+++ DATA
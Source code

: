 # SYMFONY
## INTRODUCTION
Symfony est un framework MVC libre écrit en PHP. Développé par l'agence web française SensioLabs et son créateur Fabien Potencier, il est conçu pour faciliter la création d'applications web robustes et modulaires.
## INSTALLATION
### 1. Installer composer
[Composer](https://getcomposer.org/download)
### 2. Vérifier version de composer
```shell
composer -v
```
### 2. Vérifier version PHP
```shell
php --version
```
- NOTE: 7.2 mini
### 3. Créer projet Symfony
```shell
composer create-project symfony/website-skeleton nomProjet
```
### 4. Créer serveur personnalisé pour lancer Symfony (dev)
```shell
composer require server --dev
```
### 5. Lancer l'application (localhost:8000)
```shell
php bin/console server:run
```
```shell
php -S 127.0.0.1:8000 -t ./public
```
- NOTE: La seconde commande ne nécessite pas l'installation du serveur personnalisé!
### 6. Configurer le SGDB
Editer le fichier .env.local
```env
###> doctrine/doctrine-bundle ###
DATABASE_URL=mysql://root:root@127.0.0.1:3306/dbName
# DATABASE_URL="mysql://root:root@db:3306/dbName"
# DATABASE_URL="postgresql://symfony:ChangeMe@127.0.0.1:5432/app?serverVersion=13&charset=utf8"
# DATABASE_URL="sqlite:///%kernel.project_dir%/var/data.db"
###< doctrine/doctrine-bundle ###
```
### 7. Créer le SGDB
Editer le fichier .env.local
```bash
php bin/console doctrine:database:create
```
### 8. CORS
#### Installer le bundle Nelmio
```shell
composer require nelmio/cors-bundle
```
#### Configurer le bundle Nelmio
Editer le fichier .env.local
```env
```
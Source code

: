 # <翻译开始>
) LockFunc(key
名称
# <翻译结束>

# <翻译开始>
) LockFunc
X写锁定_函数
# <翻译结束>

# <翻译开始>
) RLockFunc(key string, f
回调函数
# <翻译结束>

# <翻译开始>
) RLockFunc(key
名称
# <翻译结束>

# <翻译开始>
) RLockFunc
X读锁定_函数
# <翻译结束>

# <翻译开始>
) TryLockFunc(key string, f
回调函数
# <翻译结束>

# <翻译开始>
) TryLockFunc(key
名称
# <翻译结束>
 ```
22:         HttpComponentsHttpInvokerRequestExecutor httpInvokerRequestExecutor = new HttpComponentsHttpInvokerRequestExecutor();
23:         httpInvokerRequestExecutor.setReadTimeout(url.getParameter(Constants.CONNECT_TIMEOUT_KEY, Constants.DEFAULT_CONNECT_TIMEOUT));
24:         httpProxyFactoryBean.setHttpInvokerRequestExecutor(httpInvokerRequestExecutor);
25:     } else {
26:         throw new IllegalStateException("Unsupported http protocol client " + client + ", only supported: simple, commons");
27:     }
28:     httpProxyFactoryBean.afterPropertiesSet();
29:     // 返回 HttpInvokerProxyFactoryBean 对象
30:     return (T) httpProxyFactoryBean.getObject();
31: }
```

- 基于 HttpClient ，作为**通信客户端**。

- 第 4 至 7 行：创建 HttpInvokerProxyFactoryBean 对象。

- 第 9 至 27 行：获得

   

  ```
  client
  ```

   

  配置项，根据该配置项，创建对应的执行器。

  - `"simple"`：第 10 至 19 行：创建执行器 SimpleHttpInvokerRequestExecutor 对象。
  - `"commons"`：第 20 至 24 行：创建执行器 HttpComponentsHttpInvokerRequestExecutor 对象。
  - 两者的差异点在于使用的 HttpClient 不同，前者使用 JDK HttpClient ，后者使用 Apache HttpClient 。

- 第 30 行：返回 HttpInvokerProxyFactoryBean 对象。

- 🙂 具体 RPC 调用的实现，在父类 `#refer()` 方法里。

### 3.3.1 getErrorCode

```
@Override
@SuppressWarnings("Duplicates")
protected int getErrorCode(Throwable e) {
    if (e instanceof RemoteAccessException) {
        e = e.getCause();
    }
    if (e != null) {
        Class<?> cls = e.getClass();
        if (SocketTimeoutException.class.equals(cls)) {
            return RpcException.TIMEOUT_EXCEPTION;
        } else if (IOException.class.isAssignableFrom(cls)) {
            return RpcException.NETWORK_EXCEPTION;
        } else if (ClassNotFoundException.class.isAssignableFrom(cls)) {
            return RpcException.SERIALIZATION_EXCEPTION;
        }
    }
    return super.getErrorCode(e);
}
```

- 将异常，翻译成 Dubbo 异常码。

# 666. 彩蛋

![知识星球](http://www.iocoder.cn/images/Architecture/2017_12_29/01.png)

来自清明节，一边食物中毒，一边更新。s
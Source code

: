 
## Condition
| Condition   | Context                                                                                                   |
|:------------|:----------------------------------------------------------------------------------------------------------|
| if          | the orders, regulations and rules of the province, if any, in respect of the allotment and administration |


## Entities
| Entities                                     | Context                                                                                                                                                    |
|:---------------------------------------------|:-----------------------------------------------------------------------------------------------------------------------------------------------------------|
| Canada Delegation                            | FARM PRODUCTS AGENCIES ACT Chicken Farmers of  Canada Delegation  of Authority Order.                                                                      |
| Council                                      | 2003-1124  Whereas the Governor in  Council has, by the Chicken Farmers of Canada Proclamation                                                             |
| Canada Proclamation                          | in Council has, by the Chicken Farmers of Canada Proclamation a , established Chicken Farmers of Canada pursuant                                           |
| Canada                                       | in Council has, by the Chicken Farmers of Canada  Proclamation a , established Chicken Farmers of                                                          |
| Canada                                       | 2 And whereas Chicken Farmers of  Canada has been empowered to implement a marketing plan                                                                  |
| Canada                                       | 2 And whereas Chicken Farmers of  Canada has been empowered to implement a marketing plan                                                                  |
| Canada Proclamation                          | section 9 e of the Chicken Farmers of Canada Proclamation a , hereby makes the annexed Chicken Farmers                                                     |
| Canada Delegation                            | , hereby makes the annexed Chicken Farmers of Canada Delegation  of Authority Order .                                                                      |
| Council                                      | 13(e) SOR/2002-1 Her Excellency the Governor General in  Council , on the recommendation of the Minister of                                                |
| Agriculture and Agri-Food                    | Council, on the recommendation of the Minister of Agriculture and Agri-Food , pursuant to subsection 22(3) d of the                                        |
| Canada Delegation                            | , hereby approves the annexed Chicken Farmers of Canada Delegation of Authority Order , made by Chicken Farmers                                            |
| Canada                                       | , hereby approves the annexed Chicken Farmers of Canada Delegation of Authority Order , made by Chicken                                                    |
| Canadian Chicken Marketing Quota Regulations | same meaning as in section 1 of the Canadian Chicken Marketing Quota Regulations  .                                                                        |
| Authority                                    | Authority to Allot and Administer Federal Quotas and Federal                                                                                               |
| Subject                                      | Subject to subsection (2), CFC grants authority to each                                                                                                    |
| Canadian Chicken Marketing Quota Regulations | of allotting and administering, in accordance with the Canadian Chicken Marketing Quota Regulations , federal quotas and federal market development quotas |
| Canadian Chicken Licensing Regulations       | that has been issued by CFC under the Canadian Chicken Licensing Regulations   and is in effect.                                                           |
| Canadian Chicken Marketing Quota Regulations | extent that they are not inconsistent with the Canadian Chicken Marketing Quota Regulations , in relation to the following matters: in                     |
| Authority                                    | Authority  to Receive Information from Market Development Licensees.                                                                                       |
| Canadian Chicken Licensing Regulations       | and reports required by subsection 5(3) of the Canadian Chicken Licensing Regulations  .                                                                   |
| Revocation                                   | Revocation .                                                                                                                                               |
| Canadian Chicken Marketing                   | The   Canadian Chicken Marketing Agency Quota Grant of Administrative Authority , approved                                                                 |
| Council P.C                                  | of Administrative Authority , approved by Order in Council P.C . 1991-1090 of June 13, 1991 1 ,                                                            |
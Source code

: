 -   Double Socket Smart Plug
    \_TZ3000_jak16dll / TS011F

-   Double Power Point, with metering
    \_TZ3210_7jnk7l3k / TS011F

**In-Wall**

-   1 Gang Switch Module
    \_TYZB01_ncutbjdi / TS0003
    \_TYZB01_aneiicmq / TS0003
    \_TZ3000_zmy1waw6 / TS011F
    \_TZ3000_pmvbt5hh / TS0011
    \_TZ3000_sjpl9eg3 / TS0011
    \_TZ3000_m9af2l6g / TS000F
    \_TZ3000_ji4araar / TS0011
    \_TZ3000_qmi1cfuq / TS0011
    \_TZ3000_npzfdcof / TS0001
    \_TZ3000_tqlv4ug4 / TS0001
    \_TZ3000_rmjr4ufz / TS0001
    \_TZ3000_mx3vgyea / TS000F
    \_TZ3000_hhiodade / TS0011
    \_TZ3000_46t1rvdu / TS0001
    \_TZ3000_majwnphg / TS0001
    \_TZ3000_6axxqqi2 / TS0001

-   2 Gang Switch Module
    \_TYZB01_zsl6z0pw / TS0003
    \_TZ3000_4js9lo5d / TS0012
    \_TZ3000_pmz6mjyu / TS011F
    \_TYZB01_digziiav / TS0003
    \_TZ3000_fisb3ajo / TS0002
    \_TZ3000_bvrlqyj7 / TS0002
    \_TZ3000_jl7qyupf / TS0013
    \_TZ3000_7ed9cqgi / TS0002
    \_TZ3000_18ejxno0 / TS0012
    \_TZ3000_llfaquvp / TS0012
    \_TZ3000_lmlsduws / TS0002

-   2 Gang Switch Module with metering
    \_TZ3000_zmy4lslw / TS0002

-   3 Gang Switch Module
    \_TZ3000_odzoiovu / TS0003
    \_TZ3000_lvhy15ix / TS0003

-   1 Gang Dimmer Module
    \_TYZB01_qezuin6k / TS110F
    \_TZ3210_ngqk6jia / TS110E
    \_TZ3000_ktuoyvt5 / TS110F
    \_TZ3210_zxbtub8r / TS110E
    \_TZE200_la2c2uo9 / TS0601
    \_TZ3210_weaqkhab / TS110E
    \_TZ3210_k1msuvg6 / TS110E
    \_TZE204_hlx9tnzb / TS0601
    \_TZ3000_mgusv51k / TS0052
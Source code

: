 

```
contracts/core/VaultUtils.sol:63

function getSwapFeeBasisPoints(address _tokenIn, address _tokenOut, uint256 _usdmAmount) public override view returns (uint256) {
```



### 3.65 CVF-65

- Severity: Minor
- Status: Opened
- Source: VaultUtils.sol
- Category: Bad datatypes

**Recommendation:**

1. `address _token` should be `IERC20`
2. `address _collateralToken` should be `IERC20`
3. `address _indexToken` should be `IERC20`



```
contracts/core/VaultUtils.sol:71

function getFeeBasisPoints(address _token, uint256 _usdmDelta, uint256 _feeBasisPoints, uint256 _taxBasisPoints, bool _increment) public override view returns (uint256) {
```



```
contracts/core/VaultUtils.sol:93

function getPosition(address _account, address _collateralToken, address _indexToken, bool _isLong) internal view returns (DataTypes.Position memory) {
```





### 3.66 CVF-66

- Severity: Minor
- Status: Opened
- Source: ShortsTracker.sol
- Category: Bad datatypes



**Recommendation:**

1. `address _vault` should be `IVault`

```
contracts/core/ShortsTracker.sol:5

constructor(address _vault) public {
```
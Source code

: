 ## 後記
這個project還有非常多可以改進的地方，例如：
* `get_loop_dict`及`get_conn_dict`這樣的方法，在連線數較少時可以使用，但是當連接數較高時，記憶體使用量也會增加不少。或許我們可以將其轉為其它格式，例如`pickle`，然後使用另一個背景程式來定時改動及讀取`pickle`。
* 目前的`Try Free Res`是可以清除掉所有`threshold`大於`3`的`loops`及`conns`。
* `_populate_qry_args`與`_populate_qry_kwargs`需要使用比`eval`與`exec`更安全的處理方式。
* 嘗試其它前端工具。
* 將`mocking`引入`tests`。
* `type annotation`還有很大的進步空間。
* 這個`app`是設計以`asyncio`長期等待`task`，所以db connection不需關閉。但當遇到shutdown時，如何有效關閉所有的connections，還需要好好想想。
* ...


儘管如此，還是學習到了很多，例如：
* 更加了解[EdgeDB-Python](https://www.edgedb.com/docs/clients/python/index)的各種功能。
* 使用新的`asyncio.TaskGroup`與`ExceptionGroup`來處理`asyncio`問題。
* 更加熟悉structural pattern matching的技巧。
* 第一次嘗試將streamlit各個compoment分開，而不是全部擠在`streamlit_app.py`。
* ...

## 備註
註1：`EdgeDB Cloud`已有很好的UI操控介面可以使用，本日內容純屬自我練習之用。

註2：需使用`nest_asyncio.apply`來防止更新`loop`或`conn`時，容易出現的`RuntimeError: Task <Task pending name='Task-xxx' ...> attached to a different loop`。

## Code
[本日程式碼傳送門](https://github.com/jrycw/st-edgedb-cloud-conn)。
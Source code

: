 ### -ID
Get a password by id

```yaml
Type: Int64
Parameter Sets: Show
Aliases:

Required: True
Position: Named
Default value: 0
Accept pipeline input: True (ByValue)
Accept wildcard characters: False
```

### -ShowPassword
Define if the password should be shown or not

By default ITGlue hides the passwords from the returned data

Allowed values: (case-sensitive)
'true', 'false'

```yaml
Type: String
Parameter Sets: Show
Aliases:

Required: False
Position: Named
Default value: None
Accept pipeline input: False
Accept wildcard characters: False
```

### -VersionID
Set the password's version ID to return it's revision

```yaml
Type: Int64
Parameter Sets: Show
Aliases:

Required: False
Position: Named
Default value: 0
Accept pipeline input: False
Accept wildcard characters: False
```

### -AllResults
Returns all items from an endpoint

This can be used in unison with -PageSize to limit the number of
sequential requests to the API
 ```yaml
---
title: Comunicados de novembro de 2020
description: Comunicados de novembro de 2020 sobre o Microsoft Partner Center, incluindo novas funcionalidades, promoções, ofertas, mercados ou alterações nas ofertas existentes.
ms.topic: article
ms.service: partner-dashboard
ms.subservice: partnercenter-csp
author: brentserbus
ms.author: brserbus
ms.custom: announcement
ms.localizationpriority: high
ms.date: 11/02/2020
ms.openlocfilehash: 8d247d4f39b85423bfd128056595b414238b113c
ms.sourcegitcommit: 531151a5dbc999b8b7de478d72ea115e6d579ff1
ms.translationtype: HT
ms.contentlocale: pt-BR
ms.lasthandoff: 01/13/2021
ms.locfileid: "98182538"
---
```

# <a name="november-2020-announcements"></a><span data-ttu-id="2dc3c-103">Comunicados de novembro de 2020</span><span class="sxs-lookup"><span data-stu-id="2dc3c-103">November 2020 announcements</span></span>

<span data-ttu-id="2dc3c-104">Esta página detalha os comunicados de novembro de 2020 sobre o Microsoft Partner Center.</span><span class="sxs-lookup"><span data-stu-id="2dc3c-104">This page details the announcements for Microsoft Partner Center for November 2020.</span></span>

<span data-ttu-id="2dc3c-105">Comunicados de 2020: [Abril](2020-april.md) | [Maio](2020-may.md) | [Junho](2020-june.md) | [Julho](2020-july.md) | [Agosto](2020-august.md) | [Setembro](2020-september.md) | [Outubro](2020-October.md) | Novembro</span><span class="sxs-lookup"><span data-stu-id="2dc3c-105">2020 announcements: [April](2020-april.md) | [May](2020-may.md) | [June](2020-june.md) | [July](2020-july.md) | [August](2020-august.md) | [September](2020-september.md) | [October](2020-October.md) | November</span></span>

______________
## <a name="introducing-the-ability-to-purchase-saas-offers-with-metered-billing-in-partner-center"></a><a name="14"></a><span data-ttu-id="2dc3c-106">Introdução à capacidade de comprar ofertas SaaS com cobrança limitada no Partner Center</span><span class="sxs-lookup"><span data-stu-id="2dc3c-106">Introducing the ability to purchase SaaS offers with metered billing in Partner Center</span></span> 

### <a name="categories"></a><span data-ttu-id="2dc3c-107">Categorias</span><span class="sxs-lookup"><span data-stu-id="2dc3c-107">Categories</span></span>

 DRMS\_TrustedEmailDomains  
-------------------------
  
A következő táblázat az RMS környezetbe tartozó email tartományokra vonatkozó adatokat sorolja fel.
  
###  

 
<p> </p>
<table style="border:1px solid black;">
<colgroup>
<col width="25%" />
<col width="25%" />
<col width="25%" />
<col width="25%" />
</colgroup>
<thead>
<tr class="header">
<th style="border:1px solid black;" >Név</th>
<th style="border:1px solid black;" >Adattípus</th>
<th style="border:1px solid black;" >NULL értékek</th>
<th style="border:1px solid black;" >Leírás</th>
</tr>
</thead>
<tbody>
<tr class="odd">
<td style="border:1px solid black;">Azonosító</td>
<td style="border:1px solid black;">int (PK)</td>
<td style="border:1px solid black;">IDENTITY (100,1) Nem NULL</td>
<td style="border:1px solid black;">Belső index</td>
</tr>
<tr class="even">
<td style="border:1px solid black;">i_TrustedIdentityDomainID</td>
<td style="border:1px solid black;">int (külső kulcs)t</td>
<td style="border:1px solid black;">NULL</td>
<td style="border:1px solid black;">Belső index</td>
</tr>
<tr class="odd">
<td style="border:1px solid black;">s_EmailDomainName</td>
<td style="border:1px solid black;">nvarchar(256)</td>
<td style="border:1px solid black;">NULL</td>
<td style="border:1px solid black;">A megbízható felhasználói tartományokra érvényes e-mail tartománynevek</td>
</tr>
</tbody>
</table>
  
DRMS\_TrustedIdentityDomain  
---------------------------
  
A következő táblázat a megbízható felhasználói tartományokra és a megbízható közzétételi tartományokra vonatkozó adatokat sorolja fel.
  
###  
++++++
— TASK ITEM —
Across the preceding records, count the lines with the word "bool" in them and give that figure alone.

— SOLUTION FOR THIS EXERCISE —
2